> [TASK TO COMPLETE]
A verbatim copy of all the data is required; the pictures should not appear in it.
DATA EXTRACT START
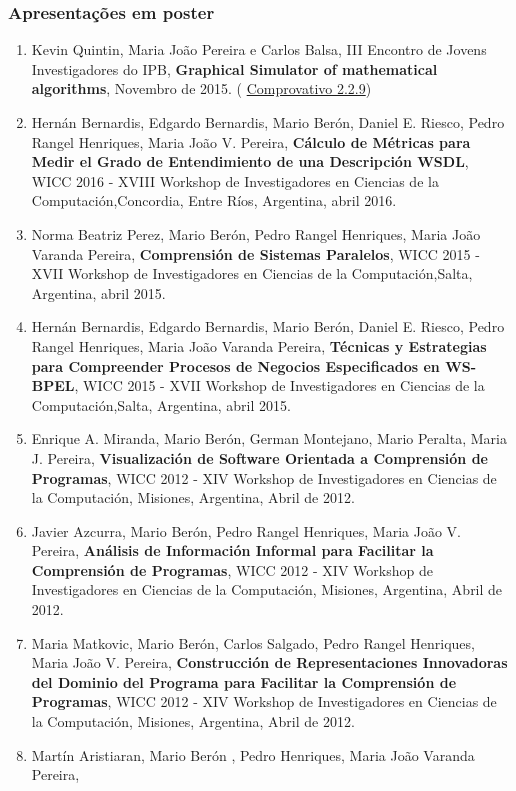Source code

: \documentclass[11pt]{article}
\begin{document}
\subsubsection{Apresentações em poster}
\begin{enumerate}
\item{Kevin Quintin, Maria João Pereira e Carlos Balsa, III Encontro de Jovens Investigadores do IPB, {
\bf{ Graphical Simulator of mathematical algorithms}}, Novembro de 2015. (
\href{run:Publicacoes/CertificadoEJI.pdf}{Comprovativo 2.2.9})}
\item{Hernán Bernardis, Edgardo Bernardis, Mario Berón, Daniel E. Riesco, Pedro Rangel Henriques, Maria João V. Pereira,{
\bf{ Cálculo de Métricas para Medir el Grado de Entendimiento de una Descripción WSDL}}, WICC 2016 - XVIII Workshop de Investigadores en Ciencias de la Computación,Concordia, Entre Ríos, Argentina, abril 2016. }
\item{Norma Beatriz Perez, Mario Berón, Pedro Rangel Henriques, Maria João Varanda Pereira,{
\bf{ Comprensión de Sistemas Paralelos}}, WICC 2015 - XVII Workshop de Investigadores en Ciencias de la Computación,Salta, Argentina, abril 2015. }
\item{Hernán Bernardis, Edgardo Bernardis, Mario Berón, Daniel E. Riesco, Pedro Rangel Henriques, Maria João Varanda Pereira, {
\bf{ Técnicas y Estrategias para Compreender Procesos de Negocios Especificados en WS-BPEL}}, WICC 2015 - XVII Workshop de Investigadores en Ciencias de la Computación,Salta, Argentina, abril 2015.}
\item{Enrique A. Miranda, Mario Berón, German Montejano, Mario Peralta, Maria J. Pereira, {
\bf{ Visualización de Software Orientada a Comprensión de Programas}}, WICC 2012 - XIV Workshop de Investigadores en Ciencias de la Computación, Misiones, Argentina, Abril de 2012. }
\item{Javier Azcurra, Mario Berón, Pedro Rangel Henriques, Maria João V. Pereira, {
\bf{ Análisis de Información Informal para Facilitar la Comprensión de Programas}}, WICC 2012 - XIV Workshop de Investigadores en Ciencias de la Computación, Misiones, Argentina, Abril de 2012. }
\item{Maria Matkovic, Mario Berón, Carlos Salgado, Pedro Rangel Henriques, Maria João V. Pereira, {
\bf{ Construcción de Representaciones Innovadoras del Dominio del Programa para Facilitar la Comprensión de Programas}}, WICC 2012 - XIV Workshop de Investigadores en Ciencias de la Computación, Misiones, Argentina, Abril de 2012. }
\item{Martín Aristiaran,  Mario Berón , Pedro Henriques, Maria João Varanda Pereira, {
}}
\end{enumerate}
\end{document}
DATA EXTRACT END
> [SOLVED EXERCISE]
Source code

: \documentclass[11pt]{article}
\begin{document}
\subsubsection{Apresentações em poster}
\begin{enumerate}
\item{Kevin Quintin, Maria João Pereira e Carlos Balsa, III Encontro de Jovens Investigadores do IPB, {
\bf{ Graphical Simulator of mathematical algorithms}}, Novembro de 2015. (
\href{run:Publicacoes/CertificadoEJI.pdf}{Comprovativo 2.2.9})}
\item{Hernán Bernardis, Edgardo Bernardis, Mario Berón, Daniel E. Riesco, Pedro Rangel Henriques, Maria João V. Pereira,{
\bf{ Cálculo de Métricas para Medir el Grado de Entendimiento de una Descripción WSDL}}, WICC 2016 - XVIII Workshop de Investigadores en Ciencias de la Computación,Concordia, Entre Ríos, Argentina, abril 2016. }
\item{Norma Beatriz Perez, Mario Berón, Pedro Rangel Henriques, Maria João Varanda Pereira,{
\bf{ Comprensión de Sistemas Paralelos}}, WICC 2015 - XVII Workshop de Investigadores en Ciencias de la Computación,Salta, Argentina, abril 2015. }
\item{Hernán Bernardis, Edgardo Bernardis, Mario Berón, Daniel E. Riesco, Pedro Rangel Henriques, Maria João Varanda Pereira, {
\bf{ Técnicas y Estrategias para Compreender Procesos de Negocios Especificados en WS-BPEL}}, WICC 2015 - XVII Workshop de Investigadores en Ciencias de la Computación,Salta, Argentina, abril 2015.}
\item{Enrique A. Miranda, Mario Berón, German Montejano, Mario Peralta, Maria J. Pereira, {
\bf{ Visualización de Software Orientada a Comprensión de Programas}}, WICC 2012 - XIV Workshop de Investigadores en Ciencias de la Computación, Misiones, Argentina, Abril de 2012. }
\item{Javier Azcurra, Mario Berón, Pedro Rangel Henriques, Maria João V. Pereira, {
\bf{ Análisis de Información Informal para Facilitar la Comprensión de Programas}}, WICC 2012 - XIV Workshop de Investigadores en Ciencias de la Computación, Misiones, Argentina, Abril de 2012. }
\item{Maria Matkovic, Mario Berón, Carlos Salgado, Pedro Rangel Henriques, Maria João V. Pereira, {
\bf{ Construcción de Representaciones Innovadoras del Dominio del Programa para Facilitar la Comprensión de Programas}}, WICC 2012 - XIV Workshop de Investigadores en Ciencias de la Computación, Misiones, Argentina, Abril de 2012. }
\item{Martín Aristiaran,  Mario Berón , Pedro Henriques, Maria João Varanda Pereira, {
}}
\end{enumerate}
\end{document}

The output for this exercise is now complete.